Arkadaşlarımdan tebrik edenleri bile duymuyordum. Kısa zamanda oradakilerin kahramanı olmuştum. Herkes birbirlerine işaret ederek beni gösteriyordu.
Şu vicdanlar ne kara,
Yara üstüne yara,
İyilik eden azdır,
Bu yarayı kim sara?
"Helâl olsun Koçkans'ın hocasının oğluna!"
"Babasının oğlu!"
“Çalışmış o da!”
"Bizimkiler sanki ot yemişler!"
"Zukkum olsun!"
"Verdiğim emekler yüzüne, dizine dursun!"

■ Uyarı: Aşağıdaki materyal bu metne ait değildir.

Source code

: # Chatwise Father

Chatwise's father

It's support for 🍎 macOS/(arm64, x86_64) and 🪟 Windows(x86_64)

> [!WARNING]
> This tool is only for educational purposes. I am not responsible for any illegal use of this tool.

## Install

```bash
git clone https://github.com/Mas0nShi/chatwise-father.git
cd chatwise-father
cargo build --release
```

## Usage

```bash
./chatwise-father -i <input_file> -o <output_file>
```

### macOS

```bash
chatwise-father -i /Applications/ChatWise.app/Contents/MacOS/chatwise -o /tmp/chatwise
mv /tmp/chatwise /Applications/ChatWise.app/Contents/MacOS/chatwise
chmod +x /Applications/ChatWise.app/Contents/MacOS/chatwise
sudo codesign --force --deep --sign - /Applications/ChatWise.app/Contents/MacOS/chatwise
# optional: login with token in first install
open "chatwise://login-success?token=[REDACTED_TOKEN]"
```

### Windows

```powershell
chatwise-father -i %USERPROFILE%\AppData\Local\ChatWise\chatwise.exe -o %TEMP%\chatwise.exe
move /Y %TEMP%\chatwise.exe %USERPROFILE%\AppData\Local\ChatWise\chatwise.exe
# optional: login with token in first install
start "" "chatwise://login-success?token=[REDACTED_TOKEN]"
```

Bazıları başka şeyler düşünüyor olmalıydılar ki kulaklarıma şöyle ifadeler geldi:
“O torpilli, torpilli!”
“Babasının arası muallimlerle iyiydi. Hem de az buz değil bayağı iyi! O kazanmasın da kim kazansın?”
“Bu devir öyle bir devir ki her yerde adamın olması lâzım!
“Yoksa yandın! Ağzınla kuş tutsan yine de bir şey yapamazsın!”
Bir başkası;
"Babası muska falan yapmıştır, yoksa o sünepe nereden yatılı imtihanı kazanacak! Baksana kılık kıyafetine, uyuz merkeplere benziir!"
“Ele deme! Helâl olsun! Çocuk bileğinin kuvvetiyle kazanmış!”
“Nasip…”
Daha neler neler?
Kimseye aldırmadan çarşıya çıktım. Sütpınar köyünde lakabı “Cendek” olan Dursun dayıyla karşılaştım, atı yedeğinde, belli ki köye gidiyordu. Durumu anlattım; ikinci imtihan için Gümüşhane’ye, mülâkata gideceğimi söyleyerek beş lira daha istedim. O da “Helâl olsun Hocamın oğluna!” deyip başımı okşadı. Sonra da; “Aaa! O kadar parayla şehirler arası sefere çıkılmaz evlat! Bunu da al” diyerek yirmi lira verdi.
“Merak etme, ben köye müjdeyi götürürüm! Hadi uğurlar ola. Yolun da bahtın da açık olsun hocamın oğlu…” diyerek vedalaştık.
Yatılıyı kazandığımın haberi gidince annem nihayetsiz memnun olmuş pek sevinmiş. O hissiyat ile fakir fukaraya birçok hediyeler dağıtmış.
Babama gelince; sevinecek yerde fena hâlde üzülmüş. "Ya bu çocuk gidip dinini-imânını muhafaza edemezse, hâlim nice olur?" diye söylenip durmuş fakat bir şey de yapamıyormuş.
DEVAMI YARIN
Ragıp Karadayı'nın önceki yazıları...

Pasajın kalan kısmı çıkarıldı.